Pour les ornements, elle déclare une vive passion pour les brico-déco et quin­cailleries – des mines à idées. Elle travaille aussi un peu du chapeau, il faut le dire. N’hésite pas à solliciter un mécanicien agricole pour qu’il lui garde d’immenses chambres à air de tracteurs dans lesquelles elle taille en toute liberté des chapeaux pour femmes. Et des casquettes pour homme dotées d’une vie intérieure mouchetée de croix suisses. «C’est plutôt adapté à un public de grandes villes…», lance-t-elle in petto.

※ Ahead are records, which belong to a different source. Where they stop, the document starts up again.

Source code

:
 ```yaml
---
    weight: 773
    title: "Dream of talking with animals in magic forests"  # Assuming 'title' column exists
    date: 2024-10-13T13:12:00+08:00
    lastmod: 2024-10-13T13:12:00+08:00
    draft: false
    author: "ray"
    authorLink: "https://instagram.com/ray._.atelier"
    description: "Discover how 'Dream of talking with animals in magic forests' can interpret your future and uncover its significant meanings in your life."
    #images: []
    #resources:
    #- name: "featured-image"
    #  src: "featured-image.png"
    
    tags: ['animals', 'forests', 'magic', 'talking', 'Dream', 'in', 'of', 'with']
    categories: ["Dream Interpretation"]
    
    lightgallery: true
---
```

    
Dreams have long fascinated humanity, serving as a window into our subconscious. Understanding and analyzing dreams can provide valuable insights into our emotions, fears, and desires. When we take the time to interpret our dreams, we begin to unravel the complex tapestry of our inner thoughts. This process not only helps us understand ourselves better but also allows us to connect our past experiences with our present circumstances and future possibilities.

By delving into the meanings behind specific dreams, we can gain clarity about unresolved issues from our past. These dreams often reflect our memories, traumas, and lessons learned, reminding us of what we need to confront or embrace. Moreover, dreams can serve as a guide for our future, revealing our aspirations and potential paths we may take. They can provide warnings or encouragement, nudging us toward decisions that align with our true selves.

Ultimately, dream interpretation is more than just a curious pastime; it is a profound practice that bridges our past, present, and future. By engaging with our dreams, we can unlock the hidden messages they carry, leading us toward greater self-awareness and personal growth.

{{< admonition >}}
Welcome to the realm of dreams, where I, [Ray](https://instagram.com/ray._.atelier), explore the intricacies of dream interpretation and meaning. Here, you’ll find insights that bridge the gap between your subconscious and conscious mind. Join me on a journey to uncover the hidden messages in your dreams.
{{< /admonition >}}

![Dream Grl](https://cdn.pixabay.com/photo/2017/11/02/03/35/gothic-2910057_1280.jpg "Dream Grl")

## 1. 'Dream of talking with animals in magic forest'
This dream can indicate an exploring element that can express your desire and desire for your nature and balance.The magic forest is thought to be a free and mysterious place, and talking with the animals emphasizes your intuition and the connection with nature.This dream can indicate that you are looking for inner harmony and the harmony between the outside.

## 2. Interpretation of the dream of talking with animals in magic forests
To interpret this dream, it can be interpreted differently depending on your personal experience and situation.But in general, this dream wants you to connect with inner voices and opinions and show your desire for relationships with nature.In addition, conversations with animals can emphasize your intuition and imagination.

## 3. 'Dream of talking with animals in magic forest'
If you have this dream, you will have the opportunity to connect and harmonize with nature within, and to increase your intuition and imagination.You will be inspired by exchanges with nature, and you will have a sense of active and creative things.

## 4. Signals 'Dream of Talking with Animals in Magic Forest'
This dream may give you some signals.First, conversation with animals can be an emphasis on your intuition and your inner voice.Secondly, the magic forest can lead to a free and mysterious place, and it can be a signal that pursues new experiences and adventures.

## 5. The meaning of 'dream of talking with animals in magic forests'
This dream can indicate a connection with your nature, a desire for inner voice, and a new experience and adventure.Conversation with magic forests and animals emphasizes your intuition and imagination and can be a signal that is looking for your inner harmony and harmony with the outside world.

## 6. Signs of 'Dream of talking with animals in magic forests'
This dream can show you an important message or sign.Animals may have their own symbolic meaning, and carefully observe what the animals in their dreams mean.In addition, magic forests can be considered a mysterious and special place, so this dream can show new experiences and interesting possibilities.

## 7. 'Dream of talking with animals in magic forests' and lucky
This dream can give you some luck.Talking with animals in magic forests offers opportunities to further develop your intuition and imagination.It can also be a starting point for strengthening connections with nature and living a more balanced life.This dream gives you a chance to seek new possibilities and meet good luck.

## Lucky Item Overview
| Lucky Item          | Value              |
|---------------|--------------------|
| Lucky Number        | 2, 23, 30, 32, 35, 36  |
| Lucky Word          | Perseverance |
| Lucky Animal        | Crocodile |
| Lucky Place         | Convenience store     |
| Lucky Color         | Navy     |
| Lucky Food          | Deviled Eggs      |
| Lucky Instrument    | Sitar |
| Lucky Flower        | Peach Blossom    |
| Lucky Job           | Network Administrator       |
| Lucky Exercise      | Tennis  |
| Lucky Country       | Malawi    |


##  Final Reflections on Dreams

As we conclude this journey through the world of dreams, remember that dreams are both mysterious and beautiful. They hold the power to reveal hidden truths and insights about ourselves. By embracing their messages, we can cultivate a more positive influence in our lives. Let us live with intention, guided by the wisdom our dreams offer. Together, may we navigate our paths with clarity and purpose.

La mode en reprend et s’éloigne…

Sa clientèle n’a pas – ou jamais eu – d’âge. Une dame vient d’Autriche, une autre d’ici. Internet, bien sûr, mais pas tant que ça. Elle a tenu boutique à Neuchâtel, il y a quelques années, une période, et puis on passe à autre chose. C’est comme les rapports, inconstants, entre l’esprit du temps et les chapeaux. La mode en reprend un peu, l’oublie, se laisser retenter, s’en lasse. Un vrai classique, donc. Pour parler du métier, elle explique le traitement du feutre, des poils de lapin ou de lièvre (récoltés autrefois selon une méthode secrète qui ne l’est plus aujourd’hui qu’à moitié). Des poils soufflés dans un cône, «feutrés» par l’action conjuguée du frotte­ment de la chaleur. Suivent des bains de vapeur, des roulades, de la matière qui rétrécit, avant d’être teintée, finie, relevée, mélusinée – lorsque l’on souhaite un effet «à poils longs». Le tout est livré sous forme de cônes ou de capelines.

Eliane en son atelier

Lorsque le feutre arrive à la maison, l’artisane-artiste le retravaille à l’aide d’un apprêt. Et hop! Passage à la casserole, où la vapeur l’assouplit avant de l’étirer sur un moule. On le sèche, on le coupe, on le coud. A l’intérieur, une garniture – on dit une «entrée de tête». Cela ne s’invente pas. La confection de chapeau est un sport cérébral. Une balise pour dater le début de cette passion? «Un jour avant Noël, ce devait être en 1994, ma fille m’a tendu une couverture de magazine sur laquelle figurait un modèle portant une robe noire et un chapeau rouge. C’était le cadeau qu’elle s’était choisi.»La chapelière neuchâteloise (comme Pascal Liebetrau, JAM 01, 2018) dispose elle aussi d’une excellente mémoire visuelle. C’est certainement l’une des composantes dé­terminantes dans son talent. «Toute petite, j’avais épaté ma mère en re­faisant de mémoire une tresse toute seule.» Par la suite, elle a pris de nombreux cours à Chazelles-sur-Lyon sur des thèmes spécifiques: chapeaux de spectacles, coupés-cousus, en paille, en sisal, bardé (avec des moules 
fabriqués par le modiste) ou doté d’une structure légère. À La Prise, l’attente se poursuivait. «On verra, je devais bientôt recevoir un e-mail», sourit Eliane, toute modeste en atten­dant l’issue du concours. «Le thème de la nature est difficile, tellement varié aussi.» Epilogue: peu avant le bouclage de cette édition, le message est arrivé. Le chapeau participera quand même au défilé. Pour le prix, ce sera une autre fois. On ne peut pas être championne du monde à tous les coups de chapeau!